## Plain-text document sources

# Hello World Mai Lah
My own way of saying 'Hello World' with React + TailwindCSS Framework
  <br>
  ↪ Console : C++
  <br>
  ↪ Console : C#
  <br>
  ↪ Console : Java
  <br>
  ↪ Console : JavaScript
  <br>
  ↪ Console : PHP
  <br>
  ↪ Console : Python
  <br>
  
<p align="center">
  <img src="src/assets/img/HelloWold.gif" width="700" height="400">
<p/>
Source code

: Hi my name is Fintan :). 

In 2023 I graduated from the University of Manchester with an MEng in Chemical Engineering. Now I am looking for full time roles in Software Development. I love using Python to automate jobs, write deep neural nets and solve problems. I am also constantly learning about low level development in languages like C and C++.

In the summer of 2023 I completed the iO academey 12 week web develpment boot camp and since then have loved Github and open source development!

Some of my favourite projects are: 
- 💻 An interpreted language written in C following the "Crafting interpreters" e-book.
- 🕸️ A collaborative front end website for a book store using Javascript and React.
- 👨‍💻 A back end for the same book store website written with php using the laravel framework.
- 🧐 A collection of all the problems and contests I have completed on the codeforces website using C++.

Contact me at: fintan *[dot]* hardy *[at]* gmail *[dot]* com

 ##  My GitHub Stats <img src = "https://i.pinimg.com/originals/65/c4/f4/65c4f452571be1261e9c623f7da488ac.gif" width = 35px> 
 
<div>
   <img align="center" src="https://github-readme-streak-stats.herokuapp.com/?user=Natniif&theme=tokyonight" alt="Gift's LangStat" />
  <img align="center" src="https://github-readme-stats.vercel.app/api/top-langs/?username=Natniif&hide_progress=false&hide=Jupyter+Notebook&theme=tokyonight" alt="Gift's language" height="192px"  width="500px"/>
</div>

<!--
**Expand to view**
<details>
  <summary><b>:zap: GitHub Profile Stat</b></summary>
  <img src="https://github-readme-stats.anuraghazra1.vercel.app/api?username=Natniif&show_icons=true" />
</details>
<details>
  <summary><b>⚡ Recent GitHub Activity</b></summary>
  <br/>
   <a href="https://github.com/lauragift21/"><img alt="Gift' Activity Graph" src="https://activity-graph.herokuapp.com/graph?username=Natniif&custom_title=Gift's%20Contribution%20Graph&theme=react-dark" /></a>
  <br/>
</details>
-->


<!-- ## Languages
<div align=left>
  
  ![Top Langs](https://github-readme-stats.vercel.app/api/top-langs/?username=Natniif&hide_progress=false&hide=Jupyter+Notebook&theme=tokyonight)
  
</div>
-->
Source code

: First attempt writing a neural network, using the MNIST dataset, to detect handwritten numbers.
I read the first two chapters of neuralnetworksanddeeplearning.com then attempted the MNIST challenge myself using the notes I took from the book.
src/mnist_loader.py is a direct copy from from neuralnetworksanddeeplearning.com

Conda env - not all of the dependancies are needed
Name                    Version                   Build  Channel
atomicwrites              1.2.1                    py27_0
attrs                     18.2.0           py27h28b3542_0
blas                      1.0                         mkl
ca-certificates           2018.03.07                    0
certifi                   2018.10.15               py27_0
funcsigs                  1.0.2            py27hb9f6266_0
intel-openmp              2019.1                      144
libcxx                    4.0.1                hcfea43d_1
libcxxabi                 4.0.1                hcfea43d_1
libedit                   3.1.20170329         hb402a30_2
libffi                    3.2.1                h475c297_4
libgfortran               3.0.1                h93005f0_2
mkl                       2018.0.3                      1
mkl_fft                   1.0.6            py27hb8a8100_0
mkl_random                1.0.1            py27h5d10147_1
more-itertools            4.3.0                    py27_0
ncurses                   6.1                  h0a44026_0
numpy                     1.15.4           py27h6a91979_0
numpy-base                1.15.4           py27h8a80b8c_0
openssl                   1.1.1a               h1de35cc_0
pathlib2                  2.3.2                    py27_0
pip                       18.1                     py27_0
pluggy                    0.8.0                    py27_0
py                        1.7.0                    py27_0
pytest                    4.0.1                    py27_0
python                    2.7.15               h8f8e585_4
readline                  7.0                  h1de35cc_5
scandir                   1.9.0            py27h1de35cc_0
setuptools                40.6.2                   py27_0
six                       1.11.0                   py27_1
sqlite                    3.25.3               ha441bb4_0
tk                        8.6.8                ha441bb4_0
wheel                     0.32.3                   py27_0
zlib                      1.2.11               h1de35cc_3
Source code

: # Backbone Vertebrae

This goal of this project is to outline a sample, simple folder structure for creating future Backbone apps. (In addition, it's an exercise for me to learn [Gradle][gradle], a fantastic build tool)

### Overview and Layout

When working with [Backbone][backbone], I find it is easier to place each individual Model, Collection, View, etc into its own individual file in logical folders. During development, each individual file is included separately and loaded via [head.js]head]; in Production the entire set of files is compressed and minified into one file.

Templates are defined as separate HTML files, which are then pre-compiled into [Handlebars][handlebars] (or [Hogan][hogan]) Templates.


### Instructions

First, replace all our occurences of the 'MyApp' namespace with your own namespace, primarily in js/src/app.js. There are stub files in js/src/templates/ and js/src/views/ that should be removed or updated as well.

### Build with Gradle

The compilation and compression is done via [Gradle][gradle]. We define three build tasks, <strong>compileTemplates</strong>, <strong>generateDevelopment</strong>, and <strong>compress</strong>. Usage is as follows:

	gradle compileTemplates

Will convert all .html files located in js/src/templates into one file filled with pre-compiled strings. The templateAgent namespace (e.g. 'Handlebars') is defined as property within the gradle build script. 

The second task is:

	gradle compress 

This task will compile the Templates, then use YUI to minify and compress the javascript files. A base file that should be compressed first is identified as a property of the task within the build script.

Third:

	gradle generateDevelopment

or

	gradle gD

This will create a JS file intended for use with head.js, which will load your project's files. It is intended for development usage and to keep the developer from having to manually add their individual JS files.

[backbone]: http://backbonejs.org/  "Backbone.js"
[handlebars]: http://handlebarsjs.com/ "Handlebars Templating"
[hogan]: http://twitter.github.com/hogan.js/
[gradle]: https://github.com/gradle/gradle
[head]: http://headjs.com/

## Exercise
Print all of the entries again, exactly as written.

## Answer area
# Hello World Mai Lah
My own way of saying 'Hello World' with React + TailwindCSS Framework
  <br>
  ↪ Console : C++
  <br>
  ↪ Console : C#
  <br>
  ↪ Console : Java
  <br>
  ↪ Console : JavaScript
  <br>
  ↪ Console : PHP
  <br>
  ↪ Console : Python
  <br>
  
<p align="center">
  <img src="src/assets/img/HelloWold.gif" width="700" height="400">
<p/>
Source code

: Hi my name is Fintan :). 

In 2023 I graduated from the University of Manchester with an MEng in Chemical Engineering. Now I am looking for full time roles in Software Development. I love using Python to automate jobs, write deep neural nets and solve problems. I am also constantly learning about low level development in languages like C and C++.

In the summer of 2023 I completed the iO academey 12 week web develpment boot camp and since then have loved Github and open source development!

Some of my favourite projects are: 
- 💻 An interpreted language written in C following the "Crafting interpreters" e-book.
- 🕸️ A collaborative front end website for a book store using Javascript and React.
- 👨‍💻 A back end for the same book store website written with php using the laravel framework.
- 🧐 A collection of all the problems and contests I have completed on the codeforces website using C++.

Contact me at: fintan *[dot]* hardy *[at]* gmail *[dot]* com

 ##  My GitHub Stats <img src = "https://i.pinimg.com/originals/65/c4/f4/65c4f452571be1261e9c623f7da488ac.gif" width = 35px> 
 
<div>
   <img align="center" src="https://github-readme-streak-stats.herokuapp.com/?user=Natniif&theme=tokyonight" alt="Gift's LangStat" />
  <img align="center" src="https://github-readme-stats.vercel.app/api/top-langs/?username=Natniif&hide_progress=false&hide=Jupyter+Notebook&theme=tokyonight" alt="Gift's language" height="192px"  width="500px"/>
</div>

<!--
**Expand to view**
<details>
  <summary><b>:zap: GitHub Profile Stat</b></summary>
  <img src="https://github-readme-stats.anuraghazra1.vercel.app/api?username=Natniif&show_icons=true" />
</details>
<details>
  <summary><b>⚡ Recent GitHub Activity</b></summary>
  <br/>
   <a href="https://github.com/lauragift21/"><img alt="Gift' Activity Graph" src="https://activity-graph.herokuapp.com/graph?username=Natniif&custom_title=Gift's%20Contribution%20Graph&theme=react-dark" /></a>
  <br/>
</details>
-->


<!-- ## Languages
<div align=left>
  
  ![Top Langs](https://github-readme-stats.vercel.app/api/top-langs/?username=Natniif&hide_progress=false&hide=Jupyter+Notebook&theme=tokyonight)
  
</div>
-->
Source code

: First attempt writing a neural network, using the MNIST dataset, to detect handwritten numbers.
I read the first two chapters of neuralnetworksanddeeplearning.com then attempted the MNIST challenge myself using the notes I took from the book.
src/mnist_loader.py is a direct copy from from neuralnetworksanddeeplearning.com

Conda env - not all of the dependancies are needed
Name                    Version                   Build  Channel
atomicwrites              1.2.1                    py27_0
attrs                     18.2.0           py27h28b3542_0
blas                      1.0                         mkl
ca-certificates           2018.03.07                    0
certifi                   2018.10.15               py27_0
funcsigs                  1.0.2            py27hb9f6266_0
intel-openmp              2019.1                      144
libcxx                    4.0.1                hcfea43d_1
libcxxabi                 4.0.1                hcfea43d_1
libedit                   3.1.20170329         hb402a30_2
libffi                    3.2.1                h475c297_4
libgfortran               3.0.1                h93005f0_2
mkl                       2018.0.3                      1
mkl_fft                   1.0.6            py27hb8a8100_0
mkl_random                1.0.1            py27h5d10147_1
more-itertools            4.3.0                    py27_0
ncurses                   6.1                  h0a44026_0
numpy                     1.15.4           py27h6a91979_0
numpy-base                1.15.4           py27h8a80b8c_0
openssl                   1.1.1a               h1de35cc_0
pathlib2                  2.3.2                    py27_0
pip                       18.1                     py27_0
pluggy                    0.8.0                    py27_0
py                        1.7.0                    py27_0
pytest                    4.0.1                    py27_0
python                    2.7.15               h8f8e585_4
readline                  7.0                  h1de35cc_5
scandir                   1.9.0            py27h1de35cc_0
setuptools                40.6.2                   py27_0
six                       1.11.0                   py27_1
sqlite                    3.25.3               ha441bb4_0
tk                        8.6.8                ha441bb4_0
wheel                     0.32.3                   py27_0
zlib                      1.2.11               h1de35cc_3
Source code

: # Backbone Vertebrae

This goal of this project is to outline a sample, simple folder structure for creating future Backbone apps. (In addition, it's an exercise for me to learn [Gradle][gradle], a fantastic build tool)

### Overview and Layout

When working with [Backbone][backbone], I find it is easier to place each individual Model, Collection, View, etc into its own individual file in logical folders. During development, each individual file is included separately and loaded via [head.js]head]; in Production the entire set of files is compressed and minified into one file.

Templates are defined as separate HTML files, which are then pre-compiled into [Handlebars][handlebars] (or [Hogan][hogan]) Templates.


### Instructions

First, replace all our occurences of the 'MyApp' namespace with your own namespace, primarily in js/src/app.js. There are stub files in js/src/templates/ and js/src/views/ that should be removed or updated as well.

### Build with Gradle

The compilation and compression is done via [Gradle][gradle]. We define three build tasks, <strong>compileTemplates</strong>, <strong>generateDevelopment</strong>, and <strong>compress</strong>. Usage is as follows:

	gradle compileTemplates

Will convert all .html files located in js/src/templates into one file filled with pre-compiled strings. The templateAgent namespace (e.g. 'Handlebars') is defined as property within the gradle build script. 

The second task is:

	gradle compress 

This task will compile the Templates, then use YUI to minify and compress the javascript files. A base file that should be compressed first is identified as a property of the task within the build script.

Third:

	gradle generateDevelopment

or

	gradle gD

This will create a JS file intended for use with head.js, which will load your project's files. It is intended for development usage and to keep the developer from having to manually add their individual JS files.

[backbone]: http://backbonejs.org/  "Backbone.js"
[handlebars]: http://handlebarsjs.com/ "Handlebars Templating"
[hogan]: http://twitter.github.com/hogan.js/
[gradle]: https://github.com/gradle/gradle
[head]: http://headjs.com/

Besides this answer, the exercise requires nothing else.